Making Crawler Fast and Reliable

So, as I told in the previous article - the basic version of the Crawler worked well and proved to be usable. The problem - it was slow and unstable.

To make it fast we need to run it on multiple machines (about 5 - 20). And to make it stable we need to figure out how to make reliable system from unreliable components.

The unreliable component - Crawler uses Browser Emulator (Selenium) with enabled JavaScript to properly render content of sites. And it consumes lots of resources and frequently crash and hangs (it is not very stable by itself and what's worse - there maybe invalid HTML or JS on different sites that can crush or hang it).

Going distributed

Multiple machines instead of just one make things a bit complex because couple issues arise:

  • Provisioning and deployment couple of tens of machines. I don't want to do it by hands.
  • Handle crashes of machines and heal after it. Crawler should be robust and continue to work if one of its nodes crashes, and pick it up again when this node get fixed or new node get added.
  • Detect if one of its nodes hanged and need to be rebooted.
  • Evenly distribute work between nodes (some sites are small some huge, work should be evenly distributed).
  • Should be easy to add new nodes.
  • Understand what's going on in the system, if all nodes are properly loaded and if you need to stop some or add new.

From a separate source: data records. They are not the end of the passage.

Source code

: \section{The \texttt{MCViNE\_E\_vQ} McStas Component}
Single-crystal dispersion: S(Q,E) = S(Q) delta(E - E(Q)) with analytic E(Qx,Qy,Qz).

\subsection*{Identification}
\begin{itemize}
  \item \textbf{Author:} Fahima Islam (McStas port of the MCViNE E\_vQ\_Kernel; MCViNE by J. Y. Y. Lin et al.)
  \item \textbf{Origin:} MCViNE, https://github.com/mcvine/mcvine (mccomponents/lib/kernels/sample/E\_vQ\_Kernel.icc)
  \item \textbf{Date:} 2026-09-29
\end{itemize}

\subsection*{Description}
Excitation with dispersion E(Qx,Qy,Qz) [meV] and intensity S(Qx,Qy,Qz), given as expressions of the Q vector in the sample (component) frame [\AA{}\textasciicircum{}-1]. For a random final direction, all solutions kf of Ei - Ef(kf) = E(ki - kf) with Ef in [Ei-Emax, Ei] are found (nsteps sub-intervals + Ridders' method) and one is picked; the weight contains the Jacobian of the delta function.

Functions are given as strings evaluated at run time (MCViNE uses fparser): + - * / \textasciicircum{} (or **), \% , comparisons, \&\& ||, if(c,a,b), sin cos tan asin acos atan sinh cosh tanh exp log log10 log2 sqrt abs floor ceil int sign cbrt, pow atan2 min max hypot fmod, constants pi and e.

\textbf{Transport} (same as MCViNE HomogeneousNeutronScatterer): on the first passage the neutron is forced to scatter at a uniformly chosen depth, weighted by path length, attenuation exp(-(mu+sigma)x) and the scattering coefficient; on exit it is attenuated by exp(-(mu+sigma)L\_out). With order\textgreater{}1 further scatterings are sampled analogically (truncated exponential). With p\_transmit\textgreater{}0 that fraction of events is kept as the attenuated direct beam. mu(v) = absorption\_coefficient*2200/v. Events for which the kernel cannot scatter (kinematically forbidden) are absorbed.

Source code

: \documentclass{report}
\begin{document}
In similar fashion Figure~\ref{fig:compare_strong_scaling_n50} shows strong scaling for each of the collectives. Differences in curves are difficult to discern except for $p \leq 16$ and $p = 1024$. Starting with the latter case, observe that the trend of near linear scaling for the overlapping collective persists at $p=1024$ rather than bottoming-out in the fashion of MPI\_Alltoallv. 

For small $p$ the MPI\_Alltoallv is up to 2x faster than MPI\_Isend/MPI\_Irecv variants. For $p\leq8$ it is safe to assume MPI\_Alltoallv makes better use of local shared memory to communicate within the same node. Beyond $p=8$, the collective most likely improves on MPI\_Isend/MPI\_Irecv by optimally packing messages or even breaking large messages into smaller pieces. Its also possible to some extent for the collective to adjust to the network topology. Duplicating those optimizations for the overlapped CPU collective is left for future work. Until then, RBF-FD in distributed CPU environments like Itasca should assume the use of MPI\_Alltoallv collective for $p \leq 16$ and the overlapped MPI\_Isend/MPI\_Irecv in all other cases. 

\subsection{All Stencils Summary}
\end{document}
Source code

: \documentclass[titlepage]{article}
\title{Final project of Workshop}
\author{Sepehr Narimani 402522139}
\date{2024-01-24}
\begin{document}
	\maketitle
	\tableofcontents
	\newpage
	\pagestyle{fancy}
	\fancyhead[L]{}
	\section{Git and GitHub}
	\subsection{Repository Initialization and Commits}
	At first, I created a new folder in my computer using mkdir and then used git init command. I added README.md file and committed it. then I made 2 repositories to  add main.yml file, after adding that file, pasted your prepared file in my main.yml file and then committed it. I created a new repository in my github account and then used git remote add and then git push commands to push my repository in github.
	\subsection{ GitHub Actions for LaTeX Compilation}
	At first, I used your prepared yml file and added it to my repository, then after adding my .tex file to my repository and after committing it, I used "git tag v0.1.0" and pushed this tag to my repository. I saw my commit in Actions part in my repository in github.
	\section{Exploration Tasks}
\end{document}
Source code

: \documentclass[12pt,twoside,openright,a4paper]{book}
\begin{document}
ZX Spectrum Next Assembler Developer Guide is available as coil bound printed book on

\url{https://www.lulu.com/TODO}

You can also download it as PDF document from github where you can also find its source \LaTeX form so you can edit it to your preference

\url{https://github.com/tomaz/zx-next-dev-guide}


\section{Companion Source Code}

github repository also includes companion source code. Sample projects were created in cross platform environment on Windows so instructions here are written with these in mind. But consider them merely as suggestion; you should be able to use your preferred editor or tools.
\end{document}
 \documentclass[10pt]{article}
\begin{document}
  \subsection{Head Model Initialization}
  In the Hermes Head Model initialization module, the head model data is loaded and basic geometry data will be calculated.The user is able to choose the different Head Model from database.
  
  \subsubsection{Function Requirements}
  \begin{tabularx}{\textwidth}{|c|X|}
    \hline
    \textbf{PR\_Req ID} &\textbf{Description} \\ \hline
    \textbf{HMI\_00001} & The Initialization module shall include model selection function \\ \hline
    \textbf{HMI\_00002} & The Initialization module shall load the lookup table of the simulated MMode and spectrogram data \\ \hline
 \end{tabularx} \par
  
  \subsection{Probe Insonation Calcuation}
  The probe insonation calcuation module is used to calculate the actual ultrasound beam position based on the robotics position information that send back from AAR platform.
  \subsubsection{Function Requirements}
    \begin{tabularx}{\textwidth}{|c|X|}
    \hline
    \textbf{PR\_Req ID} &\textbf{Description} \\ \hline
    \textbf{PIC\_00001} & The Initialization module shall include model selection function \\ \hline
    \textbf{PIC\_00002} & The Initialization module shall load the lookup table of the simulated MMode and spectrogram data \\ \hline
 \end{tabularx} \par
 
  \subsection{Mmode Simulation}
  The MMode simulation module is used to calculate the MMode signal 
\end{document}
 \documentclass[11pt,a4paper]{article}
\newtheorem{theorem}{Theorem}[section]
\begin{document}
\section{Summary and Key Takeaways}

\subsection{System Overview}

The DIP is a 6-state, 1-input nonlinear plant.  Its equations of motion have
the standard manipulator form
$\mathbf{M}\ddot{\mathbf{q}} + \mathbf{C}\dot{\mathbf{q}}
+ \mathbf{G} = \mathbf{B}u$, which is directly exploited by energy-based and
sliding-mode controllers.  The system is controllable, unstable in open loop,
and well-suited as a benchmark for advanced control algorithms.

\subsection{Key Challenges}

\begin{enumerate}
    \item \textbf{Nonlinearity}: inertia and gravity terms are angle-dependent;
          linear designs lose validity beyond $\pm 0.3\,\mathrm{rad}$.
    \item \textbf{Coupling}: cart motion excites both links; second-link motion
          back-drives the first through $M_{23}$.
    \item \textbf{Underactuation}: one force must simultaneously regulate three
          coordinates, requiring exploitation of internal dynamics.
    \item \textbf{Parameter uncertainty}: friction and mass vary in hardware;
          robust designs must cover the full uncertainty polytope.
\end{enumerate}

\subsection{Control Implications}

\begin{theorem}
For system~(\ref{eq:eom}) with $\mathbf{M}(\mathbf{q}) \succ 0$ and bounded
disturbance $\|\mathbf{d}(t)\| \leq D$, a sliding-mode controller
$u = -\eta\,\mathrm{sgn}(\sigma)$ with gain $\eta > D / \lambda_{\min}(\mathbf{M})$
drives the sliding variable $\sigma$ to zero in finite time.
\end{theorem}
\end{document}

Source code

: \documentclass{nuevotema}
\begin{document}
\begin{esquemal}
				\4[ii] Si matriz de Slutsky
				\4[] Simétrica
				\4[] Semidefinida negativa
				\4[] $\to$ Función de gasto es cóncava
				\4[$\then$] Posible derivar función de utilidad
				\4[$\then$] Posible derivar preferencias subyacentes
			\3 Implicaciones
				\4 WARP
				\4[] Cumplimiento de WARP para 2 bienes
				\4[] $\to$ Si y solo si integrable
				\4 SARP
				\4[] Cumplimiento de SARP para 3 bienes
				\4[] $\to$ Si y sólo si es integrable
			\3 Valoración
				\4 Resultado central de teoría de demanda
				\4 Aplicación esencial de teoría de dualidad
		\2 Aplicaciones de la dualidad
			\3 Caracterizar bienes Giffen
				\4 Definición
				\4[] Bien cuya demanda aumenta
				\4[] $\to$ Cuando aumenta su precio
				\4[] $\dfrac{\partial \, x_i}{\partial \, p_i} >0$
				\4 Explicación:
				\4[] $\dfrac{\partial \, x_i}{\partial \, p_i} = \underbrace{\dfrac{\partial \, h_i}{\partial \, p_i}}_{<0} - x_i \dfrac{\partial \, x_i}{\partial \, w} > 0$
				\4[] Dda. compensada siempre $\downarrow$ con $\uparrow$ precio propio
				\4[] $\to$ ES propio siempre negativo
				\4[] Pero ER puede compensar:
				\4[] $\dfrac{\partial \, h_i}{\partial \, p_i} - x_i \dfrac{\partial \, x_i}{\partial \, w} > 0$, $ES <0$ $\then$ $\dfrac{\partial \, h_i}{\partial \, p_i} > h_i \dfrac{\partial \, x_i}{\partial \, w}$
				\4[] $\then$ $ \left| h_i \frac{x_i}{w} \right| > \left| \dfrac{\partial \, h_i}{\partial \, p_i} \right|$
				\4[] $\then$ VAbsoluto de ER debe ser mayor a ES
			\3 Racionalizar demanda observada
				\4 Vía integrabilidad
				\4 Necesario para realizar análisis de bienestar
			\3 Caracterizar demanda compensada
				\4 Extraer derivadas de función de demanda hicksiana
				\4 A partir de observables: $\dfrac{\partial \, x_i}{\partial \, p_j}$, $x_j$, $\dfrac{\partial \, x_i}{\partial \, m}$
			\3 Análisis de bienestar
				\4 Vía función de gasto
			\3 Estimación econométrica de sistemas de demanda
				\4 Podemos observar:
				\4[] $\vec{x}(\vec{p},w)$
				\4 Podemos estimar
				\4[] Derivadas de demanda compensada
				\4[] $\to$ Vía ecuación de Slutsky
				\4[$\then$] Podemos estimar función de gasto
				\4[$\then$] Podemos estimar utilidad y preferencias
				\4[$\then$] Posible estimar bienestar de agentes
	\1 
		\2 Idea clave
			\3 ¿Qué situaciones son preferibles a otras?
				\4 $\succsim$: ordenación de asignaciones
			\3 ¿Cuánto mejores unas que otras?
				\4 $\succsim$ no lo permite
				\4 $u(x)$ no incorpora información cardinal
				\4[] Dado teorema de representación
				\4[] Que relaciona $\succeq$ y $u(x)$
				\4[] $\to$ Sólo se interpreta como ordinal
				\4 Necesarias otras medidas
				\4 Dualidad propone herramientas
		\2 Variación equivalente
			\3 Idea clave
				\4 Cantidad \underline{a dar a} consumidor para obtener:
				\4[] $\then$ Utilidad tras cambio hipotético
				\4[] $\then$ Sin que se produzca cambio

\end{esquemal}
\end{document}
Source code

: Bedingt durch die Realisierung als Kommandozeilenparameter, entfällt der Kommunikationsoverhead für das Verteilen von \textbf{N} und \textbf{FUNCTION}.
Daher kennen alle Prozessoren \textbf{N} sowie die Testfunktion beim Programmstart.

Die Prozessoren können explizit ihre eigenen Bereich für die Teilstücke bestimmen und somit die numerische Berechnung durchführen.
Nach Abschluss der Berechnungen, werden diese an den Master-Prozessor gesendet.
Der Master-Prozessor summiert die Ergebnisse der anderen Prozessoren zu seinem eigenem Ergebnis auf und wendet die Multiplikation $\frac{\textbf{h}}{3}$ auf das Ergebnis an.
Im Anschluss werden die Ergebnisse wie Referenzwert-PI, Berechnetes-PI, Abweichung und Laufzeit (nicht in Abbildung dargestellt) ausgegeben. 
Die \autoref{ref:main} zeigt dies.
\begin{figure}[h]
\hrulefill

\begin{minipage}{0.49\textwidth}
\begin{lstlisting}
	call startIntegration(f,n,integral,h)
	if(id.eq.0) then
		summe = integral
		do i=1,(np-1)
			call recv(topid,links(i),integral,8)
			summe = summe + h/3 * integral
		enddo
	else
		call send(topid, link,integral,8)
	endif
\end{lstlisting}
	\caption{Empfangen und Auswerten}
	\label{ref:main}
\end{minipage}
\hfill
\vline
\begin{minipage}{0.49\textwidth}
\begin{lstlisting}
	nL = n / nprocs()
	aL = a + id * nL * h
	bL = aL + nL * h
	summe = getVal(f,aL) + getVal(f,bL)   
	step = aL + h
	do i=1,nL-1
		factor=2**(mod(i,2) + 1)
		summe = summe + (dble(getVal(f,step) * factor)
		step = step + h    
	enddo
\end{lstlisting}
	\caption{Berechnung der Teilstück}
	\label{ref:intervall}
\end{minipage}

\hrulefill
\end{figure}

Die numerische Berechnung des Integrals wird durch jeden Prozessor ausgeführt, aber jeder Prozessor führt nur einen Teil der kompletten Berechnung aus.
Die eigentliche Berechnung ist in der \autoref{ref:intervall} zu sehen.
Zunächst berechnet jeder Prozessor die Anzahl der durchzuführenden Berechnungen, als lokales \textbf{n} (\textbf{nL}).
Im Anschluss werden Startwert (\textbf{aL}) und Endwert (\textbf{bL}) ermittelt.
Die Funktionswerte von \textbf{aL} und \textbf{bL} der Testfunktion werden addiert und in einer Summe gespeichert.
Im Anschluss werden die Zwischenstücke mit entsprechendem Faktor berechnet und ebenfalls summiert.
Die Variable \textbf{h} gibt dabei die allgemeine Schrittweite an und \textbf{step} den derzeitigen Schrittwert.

So, how to do it? At first I was tempted to build some cool and smart architecture (like ones described in papers from Google or Amazon). But, thankfully I know what to do when you visited by this sort of thoughts - you need to lay on the couch and relax for a while or go to walk and this stupid ideas about the ultimate architecture should leave you.

Constraints & Sacrifices

Instead of trying to build superior system - I tried to came up with the simplest possible design. Lets review the requirements, take advantage of our constraints and think - what features we really need and what can be sacrificed.

It's impossible to be good at everything. You will sacrifice something anyway and it's better when it's your explicit and conscious choice.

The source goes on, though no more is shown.